Exercise prompt: Count every line in the entries that follow where the word "setlength" appears, then state only the total.
━━━ Data records ━━━
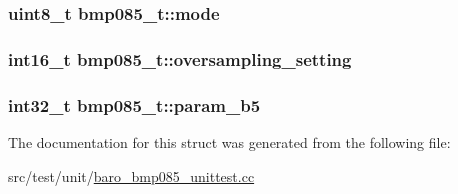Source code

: \hypertarget{structbmp085__t_a4732a903725387a70214f44df99cce18}{
\subsubsection[{mode}]{\setlength{\rightskip}{0pt plus 5cm}uint8\+\_\+t bmp085\+\_\+t\+::mode}}\label{structbmp085__t_a4732a903725387a70214f44df99cce18}
\hypertarget{structbmp085__t_a9af6d243028d82c2249e774ad240f125}{
\subsubsection[{oversampling\+\_\+setting}]{\setlength{\rightskip}{0pt plus 5cm}int16\+\_\+t bmp085\+\_\+t\+::oversampling\+\_\+setting}}\label{structbmp085__t_a9af6d243028d82c2249e774ad240f125}
\hypertarget{structbmp085__t_a52efc2a28cab750a500e80bd812236e6}{
\subsubsection[{param\+\_\+b5}]{\setlength{\rightskip}{0pt plus 5cm}int32\+\_\+t bmp085\+\_\+t\+::param\+\_\+b5}}\label{structbmp085__t_a52efc2a28cab750a500e80bd812236e6}


The documentation for this struct was generated from the following file\+:\begin{DoxyCompactItemize}
\item 
src/test/unit/\hyperlink{baro__bmp085__unittest_8cc}{baro\+\_\+bmp085\+\_\+unittest.\+cc}\end{DoxyCompactItemize}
━━━
Response: 3